In Ruby if you write this:

a = [1, 2, 3]
e = a.each

e.each do |x|
  p x
end

e.each do |x|
  p x
end

You get 1, 2, 3, 1, 2, 3 as output (with newlines in between).

In Crystal you just get 1, 2, 3.

I think Ruby’s behavior is a bit more intuitive. An iterator represents some state ready to be executed, and you can execute it as many times you want.

I see this as similar to Rails ActiveRecord. You can do:

# This represents the users with id > 5
users = User.where('id > 5')

# We can iterate them all
users.each do |x|
end

# And again if we want
users.each do |x|
end

That is, users is a computation ready to be executed, and it can be executed as many times as we want.

The thing is, Ruby also has next and rewind on their Enumerator. But calling next or rewind doesn’t affect what happens with each, map, to_a, etc.

However, I think mixing each with next is never done in practice: you either want internal iteration or external iteration.

So maybe we can bring back rewind to Iterator and let each do a rewind just before iterating. Rewinding shouldn’t be expensive…

Or any other way we can make this work?

It’s a small detail, but I think it would make things much more intuitive and fun to work with.

3 Likes

Maybe combining different levels #next and #each isn’t that useful. But what about partial iteration?

Currently, you can do this:

a = [1, 2, 3]
e = a.each
 
e.each do |x|
  p x
  break if x > 1
end
  
puts "now the big numbers:"
 
e.each do |x|
  p x
end

I’m not sure how much this is used, but I figure it can be useful at times. And the fact that the current iterator behaviour hasn’t led to any complaints, it might be a sign that it’s actually okay as it is.
When your proposal makes implementing iterators more complicated because you need to essentially handle two separate iterators (you mentioned that in the other thread), I feel we need a very strong argument to got this way.

On a more general consideration, iterators are generally thought of as (relatively) cheap and disposable. You don’t have to rewind to reuse it. Just get a new one. Ruby’s iterator implementation does some extra stuff, but I doubt it’s worth it. There are many iterator implementations out there which cannot rewind.

1 Like

I think I would expect to already get a “new” one when I do e.each do |x| ... again.
How do you explicitly get a new one?

1 Like

You call each on the original object:

a = [1, 2, 3]
e1 = a.each
e2 = a.each

I really like the usability. Is there a way to measure the performance impact?

The problem is that we don’t know the implementation yet, so it’s hard to measure.
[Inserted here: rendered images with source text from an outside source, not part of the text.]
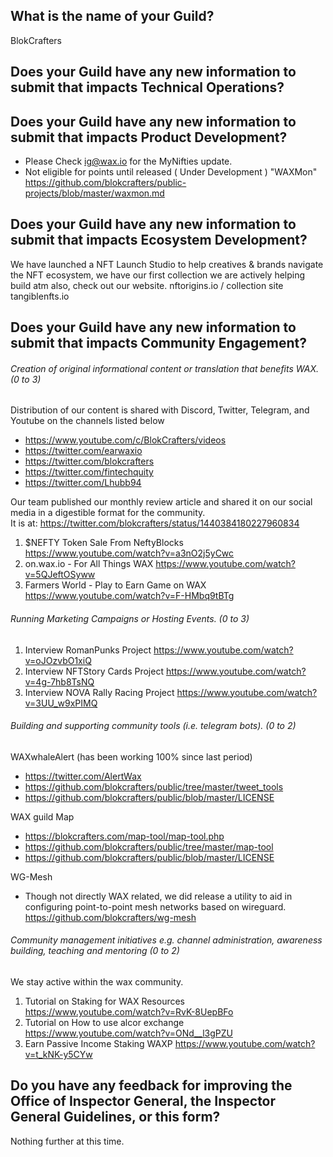 ## What is the name of your Guild?

BlokCrafters

## Does your Guild have any new information to submit that impacts Technical Operations?


## Does your Guild have any new information to submit that impacts Product Development?

+ Please Check ig@wax.io for the MyNifties update.
+ Not eligible for points until released ( Under Development ) "WAXMon"  
https://github.com/blokcrafters/public-projects/blob/master/waxmon.md

## Does your Guild have any new information to submit that impacts Ecosystem Development?

We have launched a NFT Launch Studio to help creatives & brands navigate the NFT ecosystem, we have our first collection we are actively helping build atm also, check out our website. nftorigins.io / collection site tangiblenfts.io 

## Does your Guild have any new information to submit that impacts Community Engagement?

###### Creation of original informational content or translation that benefits WAX. (0 to 3)
Distribution of our content is shared with Discord, Twitter, Telegram, and Youtube on the channels listed below
+ https://www.youtube.com/c/BlokCrafters/videos
+ https://twitter.com/earwaxio
+ https://twitter.com/blokcrafters
+ https://twitter.com/fintechquity
+ https://twitter.com/Lhubb94

Our team published our monthly review article and shared it on our social media in a digestible format for the community.  
It is at: https://twitter.com/blokcrafters/status/1440384180227960834

1. $NEFTY Token Sale From NeftyBlocks
https://www.youtube.com/watch?v=a3nO2j5yCwc
1. on.wax.io - For All Things WAX
https://www.youtube.com/watch?v=5QJeftOSyww
1. Farmers World - Play to Earn Game on WAX
https://www.youtube.com/watch?v=F-HMbq9tBTg

###### Running Marketing Campaigns or Hosting Events. (0 to 3)
1. Interview RomanPunks Project
https://www.youtube.com/watch?v=oJOzvbO1xiQ
1. Interview NFTStory Cards Project 
https://www.youtube.com/watch?v=4g-7hb8TsNQ
1. Interview NOVA Rally Racing Project
https://www.youtube.com/watch?v=3UU_w9xPIMQ


###### Building and supporting community tools (i.e. telegram bots). (0 to 2)  
WAXwhaleAlert (has been working 100% since last period) 
+ https://twitter.com/AlertWax
+ https://github.com/blokcrafters/public/tree/master/tweet_tools
+ https://github.com/blokcrafters/public/blob/master/LICENSE

WAX guild Map  
+ https://blokcrafters.com/map-tool/map-tool.php
+ https://github.com/blokcrafters/public/tree/master/map-tool
+ https://github.com/blokcrafters/public/blob/master/LICENSE

WG-Mesh  
+ Though not directly WAX related, we did release a utility to aid in configuring point-to-point mesh networks based on wireguard.  
https://github.com/blokcrafters/wg-mesh

###### Community management initiatives e.g. channel administration, awareness building, teaching and mentoring (0 to 2)

We stay active within the wax community.
1. Tutorial on Staking for WAX Resources 
https://www.youtube.com/watch?v=RvK-8UepBFo 
1. Tutorial on How to use alcor exchange 
https://www.youtube.com/watch?v=ONd__l3gPZU
1. Earn Passive Income Staking WAXP
https://www.youtube.com/watch?v=t_kNK-y5CYw


## Do you have any feedback for improving the Office of Inspector General, the Inspector General Guidelines, or this form?

Nothing further at this time.
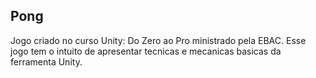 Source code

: ## Pong

Jogo criado no curso Unity: Do Zero ao Pro ministrado pela EBAC. Esse jogo tem o intuito de apresentar tecnicas e mecanicas basicas da ferramenta Unity.
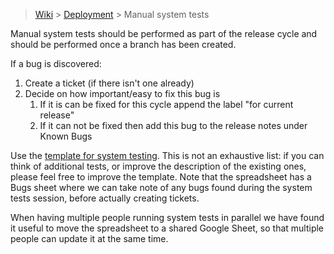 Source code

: > [Wiki](Home) > [Deployment](Deployment) > Manual system tests

Manual system tests should be performed as part of the release cycle and should be performed once a branch has been created.

If a bug is discovered:

1. Create a ticket (if there isn't one already)
1. Decide on how important/easy to fix this bug is
    1. If it is can be fixed for this cycle append the label "for current release"
    1. If it can not be fixed then add this bug to the release notes under Known Bugs

Use the [template for system testing](testing/manual_system_tests_template.xlsx). This is not an exhaustive list: if you can think of additional tests, or improve the description of the existing ones, please feel free to improve the template.
Note that the spreadsheet has a Bugs sheet where we can take note of any bugs found during the system tests session, before actually creating tickets.

When having multiple people running system tests in parallel we have found it useful to move the spreadsheet to a shared Google Sheet, so that multiple people can update it at the same time.
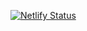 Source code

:[![Netlify Status](https://api.netlify.com/api/v1/badges/51899645-5884-42fb-a1e7-f10b634379b2/deploy-status)](https://app.netlify.com/sites/barqualified/deploys)
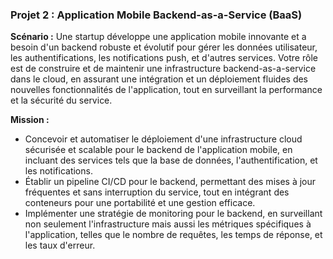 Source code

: ### Projet 2 : Application Mobile Backend-as-a-Service (BaaS)

**Scénario :** Une startup développe une application mobile innovante et a besoin d'un backend robuste et évolutif pour gérer les données utilisateur, les authentifications, les notifications push, et d'autres services. Votre rôle est de construire et de maintenir une infrastructure backend-as-a-service dans le cloud, en assurant une intégration et un déploiement fluides des nouvelles fonctionnalités de l'application, tout en surveillant la performance et la sécurité du service.

**Mission :**
- Concevoir et automatiser le déploiement d'une infrastructure cloud sécurisée et scalable pour le backend de l'application mobile, en incluant des services tels que la base de données, l'authentification, et les notifications.
- Établir un pipeline CI/CD pour le backend, permettant des mises à jour fréquentes et sans interruption du service, tout en intégrant des conteneurs pour une portabilité et une gestion efficace.
- Implémenter une stratégie de monitoring pour le backend, en surveillant non seulement l'infrastructure mais aussi les métriques spécifiques à l'application, telles que le nombre de requêtes, les temps de réponse, et les taux d'erreur.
That said, I think what @straight-shoota said makes sense so we don’t need to change or add antyhing.

I think having an explicitly rewindable Iterator would be useful. When I was trying to figure out how to implement a #product method on Iterator (this), I ended up implementing it in basically the same way as @asterite’s sample implementation for rewindable iterators. So I do think there’s a use case for this. However, I also agree that we don’t need to make every iterator a little heavier just to allow it. It seems like most people still use iterators once, so rewindable iterators can be added without necessarily needing them to be the default iterator.

Yeah, the product example is a very good use case. Just for that I would at least bring back rewind, maybe making it raise by default with “not implemented” so you don’t necessary have to implement it if you don’t want to (but all iterators in the stdlib will).

Unless you specifically make it raise during compilation, that seems like it could introduce runtime errors unnecessarily (when they could instead be compiler errors).